Among gram positive organisms, Enterococcus spp (9.23%) were predominant isolates. All Enterococcus spp. strains were sensitive to vancomycin and teicoplanin (100%). A higher susceptibility was seen against nitrofurantoin (63.77%). These results were consistent with those of Rudy M et al., [16] and Miskeen PA et al., [18] studies.

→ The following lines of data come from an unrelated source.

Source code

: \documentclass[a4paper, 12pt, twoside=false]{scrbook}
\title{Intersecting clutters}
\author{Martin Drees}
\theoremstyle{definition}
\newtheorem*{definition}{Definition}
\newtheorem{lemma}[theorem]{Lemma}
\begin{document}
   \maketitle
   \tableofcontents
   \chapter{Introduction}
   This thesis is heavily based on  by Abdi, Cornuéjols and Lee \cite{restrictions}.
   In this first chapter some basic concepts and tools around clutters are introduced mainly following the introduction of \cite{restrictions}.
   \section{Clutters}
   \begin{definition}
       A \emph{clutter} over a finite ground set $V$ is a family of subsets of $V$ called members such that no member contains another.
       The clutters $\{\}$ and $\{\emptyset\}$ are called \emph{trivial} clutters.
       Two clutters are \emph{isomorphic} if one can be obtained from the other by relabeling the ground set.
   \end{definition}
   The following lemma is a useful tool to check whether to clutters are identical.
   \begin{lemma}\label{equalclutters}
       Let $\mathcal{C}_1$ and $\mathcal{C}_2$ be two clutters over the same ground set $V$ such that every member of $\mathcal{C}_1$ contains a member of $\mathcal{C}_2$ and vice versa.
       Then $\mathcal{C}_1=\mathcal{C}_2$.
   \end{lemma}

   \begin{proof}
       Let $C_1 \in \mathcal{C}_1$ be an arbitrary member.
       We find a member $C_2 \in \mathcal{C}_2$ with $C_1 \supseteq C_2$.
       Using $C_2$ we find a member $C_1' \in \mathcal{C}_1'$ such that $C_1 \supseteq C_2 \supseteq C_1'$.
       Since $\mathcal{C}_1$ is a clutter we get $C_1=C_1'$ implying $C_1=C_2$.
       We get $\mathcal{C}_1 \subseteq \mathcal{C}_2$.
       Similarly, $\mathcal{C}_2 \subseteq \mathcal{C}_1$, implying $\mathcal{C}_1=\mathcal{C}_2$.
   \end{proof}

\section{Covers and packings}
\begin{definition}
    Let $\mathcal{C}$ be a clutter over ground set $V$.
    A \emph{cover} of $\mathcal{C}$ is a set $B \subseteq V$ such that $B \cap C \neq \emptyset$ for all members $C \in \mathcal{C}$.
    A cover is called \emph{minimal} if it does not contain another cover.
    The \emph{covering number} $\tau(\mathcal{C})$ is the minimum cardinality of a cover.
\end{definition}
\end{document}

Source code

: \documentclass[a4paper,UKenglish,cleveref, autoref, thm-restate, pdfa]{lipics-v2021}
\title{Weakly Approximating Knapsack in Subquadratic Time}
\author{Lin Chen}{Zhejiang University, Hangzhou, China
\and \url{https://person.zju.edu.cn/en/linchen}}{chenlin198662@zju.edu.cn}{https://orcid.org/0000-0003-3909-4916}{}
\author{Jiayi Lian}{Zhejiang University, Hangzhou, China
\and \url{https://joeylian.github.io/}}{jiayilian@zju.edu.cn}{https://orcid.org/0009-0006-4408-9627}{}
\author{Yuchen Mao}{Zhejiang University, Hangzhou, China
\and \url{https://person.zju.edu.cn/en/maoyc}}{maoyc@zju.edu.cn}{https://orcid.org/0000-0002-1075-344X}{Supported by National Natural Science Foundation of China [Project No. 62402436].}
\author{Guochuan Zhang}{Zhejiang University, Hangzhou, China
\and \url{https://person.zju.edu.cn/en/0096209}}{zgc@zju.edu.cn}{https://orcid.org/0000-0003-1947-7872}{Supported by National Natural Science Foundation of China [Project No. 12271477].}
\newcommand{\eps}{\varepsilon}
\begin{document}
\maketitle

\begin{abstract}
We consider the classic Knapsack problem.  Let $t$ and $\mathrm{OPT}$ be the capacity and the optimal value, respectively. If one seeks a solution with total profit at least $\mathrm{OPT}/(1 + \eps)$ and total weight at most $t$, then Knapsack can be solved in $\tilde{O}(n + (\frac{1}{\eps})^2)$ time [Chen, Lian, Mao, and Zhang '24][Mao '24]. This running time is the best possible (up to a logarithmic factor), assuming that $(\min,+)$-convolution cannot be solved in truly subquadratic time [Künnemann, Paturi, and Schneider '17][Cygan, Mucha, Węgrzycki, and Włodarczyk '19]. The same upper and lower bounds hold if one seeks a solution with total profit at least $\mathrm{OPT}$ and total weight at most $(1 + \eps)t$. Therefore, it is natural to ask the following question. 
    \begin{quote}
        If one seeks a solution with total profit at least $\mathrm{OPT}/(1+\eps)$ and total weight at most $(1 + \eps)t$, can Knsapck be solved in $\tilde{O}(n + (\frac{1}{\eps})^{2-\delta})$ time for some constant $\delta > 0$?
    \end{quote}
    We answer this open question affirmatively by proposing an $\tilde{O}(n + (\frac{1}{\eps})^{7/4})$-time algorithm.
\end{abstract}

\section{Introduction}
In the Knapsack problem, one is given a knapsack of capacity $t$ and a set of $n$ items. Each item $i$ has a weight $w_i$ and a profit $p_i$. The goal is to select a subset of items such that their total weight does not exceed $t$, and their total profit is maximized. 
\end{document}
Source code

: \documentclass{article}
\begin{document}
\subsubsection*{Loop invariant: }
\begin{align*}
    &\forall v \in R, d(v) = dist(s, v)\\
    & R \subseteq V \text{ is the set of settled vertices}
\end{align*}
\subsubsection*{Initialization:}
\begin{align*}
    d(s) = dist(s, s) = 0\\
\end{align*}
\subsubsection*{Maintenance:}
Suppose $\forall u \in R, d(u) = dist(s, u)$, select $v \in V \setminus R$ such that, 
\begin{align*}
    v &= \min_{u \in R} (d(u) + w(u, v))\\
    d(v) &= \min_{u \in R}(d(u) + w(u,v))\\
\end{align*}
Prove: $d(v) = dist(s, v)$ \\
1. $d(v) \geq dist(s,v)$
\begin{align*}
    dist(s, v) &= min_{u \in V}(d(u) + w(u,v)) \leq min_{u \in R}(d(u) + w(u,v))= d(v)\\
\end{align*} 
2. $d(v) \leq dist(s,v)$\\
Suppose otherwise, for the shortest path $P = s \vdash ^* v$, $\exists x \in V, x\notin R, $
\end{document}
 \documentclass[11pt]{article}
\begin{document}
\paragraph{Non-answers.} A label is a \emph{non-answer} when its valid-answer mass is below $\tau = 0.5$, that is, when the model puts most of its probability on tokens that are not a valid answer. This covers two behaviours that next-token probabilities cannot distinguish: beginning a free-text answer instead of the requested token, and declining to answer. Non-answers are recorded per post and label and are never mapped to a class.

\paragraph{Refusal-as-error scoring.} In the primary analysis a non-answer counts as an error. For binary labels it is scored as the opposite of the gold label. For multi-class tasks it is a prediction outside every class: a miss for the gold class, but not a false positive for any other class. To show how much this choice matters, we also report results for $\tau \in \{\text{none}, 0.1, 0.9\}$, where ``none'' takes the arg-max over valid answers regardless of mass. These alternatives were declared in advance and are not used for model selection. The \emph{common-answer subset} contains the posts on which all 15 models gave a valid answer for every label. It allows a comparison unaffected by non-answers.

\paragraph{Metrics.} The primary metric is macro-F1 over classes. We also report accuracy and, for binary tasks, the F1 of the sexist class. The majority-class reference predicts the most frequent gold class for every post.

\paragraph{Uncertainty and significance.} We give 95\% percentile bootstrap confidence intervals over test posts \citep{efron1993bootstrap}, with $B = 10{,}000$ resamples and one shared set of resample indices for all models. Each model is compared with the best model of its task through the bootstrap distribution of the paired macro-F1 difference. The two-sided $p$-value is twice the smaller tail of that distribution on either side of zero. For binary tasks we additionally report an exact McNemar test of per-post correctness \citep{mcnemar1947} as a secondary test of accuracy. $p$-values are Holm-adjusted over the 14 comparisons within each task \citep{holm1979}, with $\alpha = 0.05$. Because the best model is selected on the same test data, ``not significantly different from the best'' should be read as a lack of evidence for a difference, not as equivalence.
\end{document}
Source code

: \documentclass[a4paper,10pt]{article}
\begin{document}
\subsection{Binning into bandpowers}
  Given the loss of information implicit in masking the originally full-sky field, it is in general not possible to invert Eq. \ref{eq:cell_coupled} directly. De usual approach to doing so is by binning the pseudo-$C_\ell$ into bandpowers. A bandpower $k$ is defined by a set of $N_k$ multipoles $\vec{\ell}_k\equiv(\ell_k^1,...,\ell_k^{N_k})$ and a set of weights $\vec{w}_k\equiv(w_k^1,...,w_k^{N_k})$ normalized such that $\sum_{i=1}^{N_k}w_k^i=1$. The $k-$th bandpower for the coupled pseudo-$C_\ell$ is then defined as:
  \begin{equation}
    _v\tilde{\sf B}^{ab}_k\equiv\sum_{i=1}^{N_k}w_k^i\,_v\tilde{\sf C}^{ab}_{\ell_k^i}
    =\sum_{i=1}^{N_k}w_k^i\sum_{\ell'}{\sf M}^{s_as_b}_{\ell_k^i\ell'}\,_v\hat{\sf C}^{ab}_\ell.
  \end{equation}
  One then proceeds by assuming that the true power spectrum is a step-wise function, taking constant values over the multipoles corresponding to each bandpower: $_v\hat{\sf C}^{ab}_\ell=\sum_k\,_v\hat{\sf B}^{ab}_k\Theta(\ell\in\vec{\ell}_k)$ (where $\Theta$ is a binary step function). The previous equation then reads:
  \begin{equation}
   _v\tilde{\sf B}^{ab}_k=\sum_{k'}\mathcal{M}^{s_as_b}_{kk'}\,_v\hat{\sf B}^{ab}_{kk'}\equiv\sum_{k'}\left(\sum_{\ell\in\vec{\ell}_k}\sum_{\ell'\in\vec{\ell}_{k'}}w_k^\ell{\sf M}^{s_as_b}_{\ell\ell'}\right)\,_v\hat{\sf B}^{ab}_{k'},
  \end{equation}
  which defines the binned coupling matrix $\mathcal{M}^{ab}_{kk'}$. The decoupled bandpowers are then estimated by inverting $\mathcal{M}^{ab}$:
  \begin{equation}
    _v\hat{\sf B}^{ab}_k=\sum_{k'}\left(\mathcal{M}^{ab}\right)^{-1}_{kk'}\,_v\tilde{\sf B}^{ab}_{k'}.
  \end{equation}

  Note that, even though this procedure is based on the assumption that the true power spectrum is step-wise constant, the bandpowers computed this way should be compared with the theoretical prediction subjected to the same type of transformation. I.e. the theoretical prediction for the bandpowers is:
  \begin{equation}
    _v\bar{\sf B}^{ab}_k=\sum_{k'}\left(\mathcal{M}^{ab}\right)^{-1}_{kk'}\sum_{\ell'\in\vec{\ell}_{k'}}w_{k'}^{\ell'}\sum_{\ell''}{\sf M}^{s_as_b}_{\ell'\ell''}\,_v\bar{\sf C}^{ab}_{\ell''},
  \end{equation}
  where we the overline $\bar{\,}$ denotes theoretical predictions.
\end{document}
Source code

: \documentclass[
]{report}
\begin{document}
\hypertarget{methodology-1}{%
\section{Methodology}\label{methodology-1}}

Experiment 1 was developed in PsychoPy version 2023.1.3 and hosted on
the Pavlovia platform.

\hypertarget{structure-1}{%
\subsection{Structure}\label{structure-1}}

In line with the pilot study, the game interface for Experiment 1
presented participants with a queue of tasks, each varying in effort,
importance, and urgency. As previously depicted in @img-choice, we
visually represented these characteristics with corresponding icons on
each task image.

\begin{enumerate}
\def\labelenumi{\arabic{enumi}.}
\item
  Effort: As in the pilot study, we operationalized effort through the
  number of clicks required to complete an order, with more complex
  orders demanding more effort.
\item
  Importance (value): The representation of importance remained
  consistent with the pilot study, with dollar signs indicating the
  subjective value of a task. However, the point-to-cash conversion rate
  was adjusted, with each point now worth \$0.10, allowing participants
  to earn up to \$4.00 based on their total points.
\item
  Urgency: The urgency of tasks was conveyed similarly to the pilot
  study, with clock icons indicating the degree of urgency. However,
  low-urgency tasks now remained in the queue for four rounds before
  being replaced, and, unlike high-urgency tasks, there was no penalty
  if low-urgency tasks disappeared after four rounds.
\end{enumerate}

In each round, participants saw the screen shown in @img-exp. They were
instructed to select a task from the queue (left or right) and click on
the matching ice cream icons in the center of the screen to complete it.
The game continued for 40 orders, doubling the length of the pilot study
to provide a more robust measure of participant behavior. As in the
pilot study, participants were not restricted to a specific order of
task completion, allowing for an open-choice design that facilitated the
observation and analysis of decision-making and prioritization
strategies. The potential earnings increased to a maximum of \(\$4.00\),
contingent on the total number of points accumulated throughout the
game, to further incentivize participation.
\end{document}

Thus, results of our study indicated that the presence of Escherichia coli as the aetiological agent and as a major uropathogen in children had not changed. But antibiotic susceptibility pattern had markedly changed. Drugs which were frequently used in the treatment of UTIs were now showing considerable resistance. This may have happened due to selection pressure of antibiotics. To avoid this situation, surveillance of antibiotic resistance patterns should be done periodically and an antibiotic policy should be made accordingly, for a better patient management.
Conclusion
This study concludes that E.coli is the predominant aetiological agent of UTIs which are seen in children. Ampicillin and co-trimoxazole which are commonly given as empirical treatment are now showing increased resistance. Due to low resistance to nitrofurantoin, amikacin and gentamicin, these may be considered as alternative drug therapies. Thus, trend of antibiotic susceptibility pattern should be detected periodically, to select the appropriate regimen for the treatment of UTIs.